Of course you would, but that takes time – a lot more time than it takes to ship a bunch of plants from one continent to another. So fine gardens end up being filled with a bunch of plants that “pests” ignore. But those “pests” just happen to be sustenance for lots of other species. In his book, Bringing Nature Home: How You Can Sustain Wildlife with Native Plants, Tallamay notes that in the 16 days between hatching and fledging, a clutch of Carolina chickadees requires 9000 caterpillars from their parents. Studies of native oak trees have shown that they, on average, support 530 different species of caterpillars and butterflies. Non-native ginko trees (Ginko biloba), on the other hand, support only three. Ginko’s, of course, are just an example of the generic problem. Kousa dogwood (Cornus kousa) supports no native herbivorous insects. Our native flowering dogwood (Cornus florida), on the other hand supports 117 species of moths and butterflies. If all there are in your neighborhood are blemish free ginko and kousa dogwood trees replacing all those tasty natives, where are the chickadees going to go to get enough supper for their chicks? The fact is that a yard full of non-native species will be less biodiverse, its soundscape impoverished of birdsongs, and fewer butterflies will float around the weeding gardener. Unfortunately, what isn’t there is easy to overlook.

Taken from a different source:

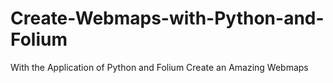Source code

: # Create-Webmaps-with-Python-and-Folium

With the Application of Python and Folium Create an Amazing Webmaps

In the spirit of full disclosure, I have to admit that I have daffodils popping up all over my yard. And a while ago I planted a kousa dogwood. But that was before I knew about Profesor Tallamay’s interesting findings. Now when I go to a nursery, I at least ask the proprietor whether or not the plant I’m considering is a native – just like I ask my fishmonger about the origins of that good-looking salmon fillet.

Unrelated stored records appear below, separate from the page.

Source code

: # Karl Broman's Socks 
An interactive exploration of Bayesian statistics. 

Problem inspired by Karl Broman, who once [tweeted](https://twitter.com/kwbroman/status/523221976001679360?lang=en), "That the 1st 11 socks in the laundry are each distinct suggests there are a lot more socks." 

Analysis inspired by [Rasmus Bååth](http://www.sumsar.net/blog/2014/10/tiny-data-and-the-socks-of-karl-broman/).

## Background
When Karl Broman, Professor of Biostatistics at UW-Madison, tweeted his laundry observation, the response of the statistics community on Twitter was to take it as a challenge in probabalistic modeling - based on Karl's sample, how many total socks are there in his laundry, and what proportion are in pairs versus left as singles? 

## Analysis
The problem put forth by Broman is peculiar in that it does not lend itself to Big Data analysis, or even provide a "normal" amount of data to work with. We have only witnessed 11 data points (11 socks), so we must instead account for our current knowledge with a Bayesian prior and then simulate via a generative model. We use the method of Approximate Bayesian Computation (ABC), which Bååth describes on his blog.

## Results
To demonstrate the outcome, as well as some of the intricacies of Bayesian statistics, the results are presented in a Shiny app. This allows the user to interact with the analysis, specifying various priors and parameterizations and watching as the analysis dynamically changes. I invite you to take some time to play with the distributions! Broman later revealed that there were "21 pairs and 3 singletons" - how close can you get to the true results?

So, with apologies to Mr. Wordsworth, may I suggest that had he lived in this country instead of England he might have begun his famous poem this way:
I wandered lonely as a cloud
That floats on high o’er oaks and pine,
When all at once I saw a crowd,
A host. Of native columbine
Beside the lake, beneath the trees,
Fluttering and dancing in the breeze.
“Unfortunately, what isn’t there is easy to overlook.” So true, and such a sad truth. Thank you for the thoughtful post.
After reading this post, I began to think – just what are native plants…. I found this interesting website – http://www.nanps.org/index.php/gardening/plant-catalogue-databse. I notice that asian knotweed and multiflora roses are not on this list…two species I am currently trying to eradicate.
Excellent post! I sort of took it as dogma that native plants were best, but never knew why. I also love the Wordsworth update.